A Chinese probiotics manufacturer on Tuesday asked U.S. regulators to reinstate its securities registration, which was revoked in 2012 because the company failed to file some of its required financial reports.

In an appellate hearing before the five commissioners of the U.S. Securities and Exchange Commission, an attorney for Shanghai-based China-Biotics urged the panel to reverse a February 2012 decision by an SEC administrative law judge. The judge upheld an earlier 2011 SEC enforcement action seeking suspension or revocation of the company's registration.

"China-Biotics has retained a new auditor, has filed all of its missing reports, and is now fully up to date in its filings," said Jerome Fortinsky of Shearman & Sterling LLP.

China-Biotics is one of hundreds of companies that entered the U.S. capital markets through a backdoor method known as a "reverse merger," in which a private company purchases a public shell company in the United States so it can raise capital without doing a burdensome initial public offering.

For the past several years, China-based companies that have used reverse mergers have come under regulatory scrutiny by the SEC, amid accounting scandals, auditor resignations and delistings from U.S. exchanges.

Michael Foster, an attorney with the SEC's enforcement division, urged the SEC commissioners not to reinstate China-Biotics' registration, saying the company had "refused to identify" when its filings would become current and took more than a year to fix the issues.

The SEC commissioners said very little at the hearing and gave no indication of how they might rule.

Decisions on appeals are typically issued within seven months from the time a petition is filed, though the SEC can extend the time if needed.

As of June, the SEC had filed more than 65 fraud cases and deregistered the securities of more than 50 companies, including China-Biotics. The company's shares were also delisted from Nasdaq OMX in June 2011.
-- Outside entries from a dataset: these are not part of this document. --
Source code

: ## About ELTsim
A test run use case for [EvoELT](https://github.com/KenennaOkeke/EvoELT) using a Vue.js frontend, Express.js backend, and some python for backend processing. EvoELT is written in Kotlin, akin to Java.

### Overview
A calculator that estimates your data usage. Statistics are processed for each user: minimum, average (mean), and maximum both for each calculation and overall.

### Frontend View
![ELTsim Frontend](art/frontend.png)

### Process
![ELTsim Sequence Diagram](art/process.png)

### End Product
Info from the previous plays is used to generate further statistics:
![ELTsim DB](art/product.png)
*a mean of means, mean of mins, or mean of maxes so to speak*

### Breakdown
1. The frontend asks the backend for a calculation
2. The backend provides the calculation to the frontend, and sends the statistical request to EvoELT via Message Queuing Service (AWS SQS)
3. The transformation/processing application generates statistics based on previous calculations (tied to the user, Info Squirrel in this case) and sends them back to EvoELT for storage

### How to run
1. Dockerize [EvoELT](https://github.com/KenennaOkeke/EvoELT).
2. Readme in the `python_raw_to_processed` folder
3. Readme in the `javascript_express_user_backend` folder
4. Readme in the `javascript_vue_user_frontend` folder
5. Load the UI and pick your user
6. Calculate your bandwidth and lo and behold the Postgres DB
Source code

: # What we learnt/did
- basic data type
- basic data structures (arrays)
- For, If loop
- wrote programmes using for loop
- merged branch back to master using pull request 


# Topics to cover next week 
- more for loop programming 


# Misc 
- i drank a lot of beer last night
China-Biotics made news in 2011 after its auditor, BDO Limited, resigned after numerous allegations of possible accounting fraud, including a complaint that the company had directed the audit firm to a "suspected fake website" to help confirm its bank balances.
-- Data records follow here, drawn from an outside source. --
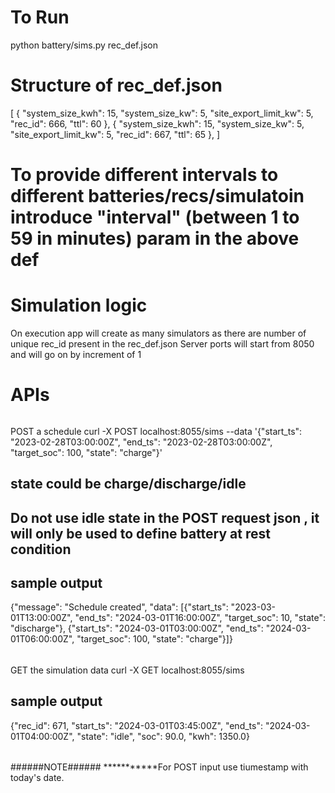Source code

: ######
######
######
# To Run
python battery/sims.py rec_def.json

######
######
######
# Structure of rec_def.json
[
    {
        "system_size_kwh": 15,
        "system_size_kw": 5,
        "site_export_limit_kw": 5,
        "rec_id": 666,
        "ttl": 60
    },
    {
        "system_size_kwh": 15,
        "system_size_kw": 5,
        "site_export_limit_kw": 5,
        "rec_id": 667,
        "ttl": 65
    },
]

######
######
# To provide different intervals to different batteries/recs/simulatoin introduce "interval" (between 1 to 59 in minutes) param in the above def


######
######
######
# Simulation logic
On execution app will create as many simulators as there are number of unique rec_id present in the rec_def.json
Server ports will start from 8050 and will go on by increment of 1

######
######
######
# APIs
######
######
POST a schedule
curl -X POST localhost:8055/sims --data '{"start_ts": "2023-02-28T03:00:00Z", "end_ts": "2023-02-28T03:00:00Z", "target_soc": 100, "state": "charge"}'
## state could be charge/discharge/idle
## Do not use idle state in the POST request json , it will only be used to define battery at rest condition
## sample output
{"message": "Schedule created", "data": [{"start_ts": "2023-03-01T13:00:00Z", "end_ts": "2024-03-01T16:00:00Z", "target_soc": 10, "state": "discharge"}, {"start_ts": "2024-03-01T03:00:00Z", "end_ts": "2024-03-01T06:00:00Z", "target_soc": 100, "state": "charge"}]}

######
######
GET the simulation data
curl -X GET localhost:8055/sims
## sample output 
{"rec_id": 671, "start_ts": "2024-03-01T03:45:00Z", "end_ts": "2024-03-01T04:00:00Z", "state": "idle", "soc": 90.0, "kwh": 1350.0}

######
######
######
######NOTE######
***********For POST input use tiumestamp with today's date.
######
######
Its accounting practices had been originally questioned by Citron Research, run by investor Andrew Left.

The SEC's case made no mention of the company's accounting or the use of a possible fake website, nor did those issues come up during the hearing on Tuesday.

The case focused solely on the issue of the delinquent filings, with the company saying it has remedied the problem and that it had only missed two reports compared with companies in other cases that had failed to file many more.

"Ultimately the flawed premise of this appeal is that the commission must sit idly by while an issuer predictably misses filing after filing until it has racked up some threshold number of delinquencies that mirror other cases," the SEC's Foster said at the Tuesday hearing.

"I submit that investors deserve more than that."